1. Patients who had never previously received anti-angiogenesis treatments had longer progression-free survival
2. Adverse events of combination avelumab and axitinib are mild and include abdominal pain, diarrhea, nausea, and vomiting.
Evidence Rating Level: 2 (Good)
Study Rundown: Type B3 thymoma and thymic carcinoma are aggressive tumours with poor survivability outcomes and there are not many treatment options available for advanced or metastatic disease. This study investigated the efficacy and safety of avelumab and axitinib, an anti-PD-L1 inhibitor and an anti-angiogenesis drug, respectively. The primary outcome of interest was overall response rate (ORR) and secondary outcomes included progression-free survival (PFS) and safety. The overall response rate was 34% (11 of 32 patients), but none had a complete response. There were 34% of patients who had a partial response. In 66% of patients, there was a decrease in size of tumour. Patients who had never previously received anti-angiogenesis treatment had greater ORR (47% vs. 15%). Median progression free survival was 7.5 months. PFS to 6 months was 61.3% and for 12 months was 29.0%. Patients who had never previously received anti-angiogenesis treatment had longer PFS (10.0 months vs. 4.5 months). Safety was measured through adverse events (AEs) and most patients who experienced AEs had only mild symptoms including abdominal pain, diarrhea, nausea, and vomiting. The most common severe AE was hypertension, noted in 19% of patients. Axitinib dose reductions were required in 25% of patients due to AEs. There were no treatment related deaths. Limitations to this study include small study size, which limits the interpretation of subgroup analyses. Additionally, late-onset AEs may not be appreciable in this follow-up timeframe.
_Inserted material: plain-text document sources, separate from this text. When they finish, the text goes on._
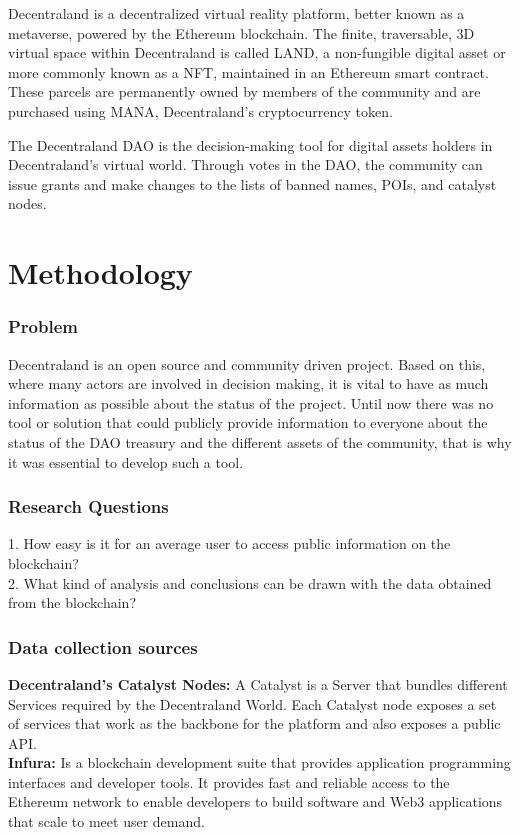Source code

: \documentclass[MSE,Master,english]{twbook}%
\begin{document}
Decentraland is a decentralized virtual reality platform, better known as a metaverse, powered by the Ethereum blockchain. The finite, traversable, 3D virtual space within Decentraland is called LAND, a non-fungible digital asset or more commonly known as a NFT, maintained in an Ethereum smart contract. These parcels are permanently owned by members of the community and are purchased using MANA, Decentraland's cryptocurrency token.

The Decentraland DAO is the decision-making tool for digital assets holders in Decentraland's virtual world. Through votes in the DAO, the community can issue grants and make changes to the lists of banned names, POIs, and catalyst nodes.

\section{Methodology}
\subsubsection{Problem}
Decentraland is an open source and community driven project. Based on this, where many actors are involved in decision making, it is vital to have as much information as possible about the status of the project. Until now there was no tool or solution that could publicly provide information to everyone about the status of the DAO treasury and the different assets of the community, that is why it was essential to develop such a tool.

\subsubsection{Research Questions}
1. How easy is it for an average user to access public information on the blockchain? \\
2. What kind of analysis and conclusions can be drawn with the data obtained from the blockchain?

\subsubsection{Data collection sources}
\textbf{Decentraland's Catalyst Nodes:} A Catalyst is a Server that bundles different Services required by the Decentraland World. Each Catalyst node exposes a set of services that work as the backbone for the platform and also exposes a public API. \\

\textbf{Infura:} Is a blockchain development suite that provides application programming interfaces and developer tools. It provides fast and reliable access to the Ethereum network to enable developers to build software and Web3 applications that scale to meet user demand. \\
\end{document}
Despite attention to safety parameters of this treatment, it is difficult to assess impacts on health-related quality of life. Overall, the results from this study suggest that there may be benefit of avelumab and axitinib as second-line treatment after standard platinum-based chemotherapy treatment of advanced and metastatic type B3 thymoma and thymic carcinoma.
In-Depth [randomized controlled trial]: This single arm, phase 2 trial was completed out of 2 healthcare centres in Italy. The study enrolled 32 adult patients with type B3 thymoma or thymic carcinoma whose disease had progressed despite standard treatment chemotherapy. The ORR was 34% (90% confidence interval (CI), 21-50%). In 26 patients with enough tumour burden to obtain a sample, a subgroup analyses of high, low, or negative PD-L1 tumour expression showed similar ORR between the subgroups (38%, 33%, and 28% respectively). The ORR was 47% (90% CI, 27-68%) in 19 patients who had not previously received anti-angiogenesis agents as compared to 15% in 13 patients who had previously received anti-angiogenesis treatment (90% CI, 3-41%). The median duration of follow-up for PFS was 22.4 months. Median PFS was 7.5 months (90% CI, 3.7-10.0 months) while 6-month PFS was 61.3% (90% CI,45.3-73.9%) and for 12-months it was 29.0% (90% CI, 16.0-43.4%). Post-hoc subgroup analysis of patients who had not previously received treatment with anti-angiogenesis agents showed a median PFS of 10.0 months (90% CI, 7.4-13.1 months) as compared to 4.5 months for those who had (90% CI, 2.4-7.5 months; hazard ratio (HR) 0.56, 90% CI, 0.28-1.09). PFS was not associated with PD-L1 expression when patients were grouped according to low expression vs. high expression or negative status (PFS HR, 1.07; 90% CI 0.51-2.26).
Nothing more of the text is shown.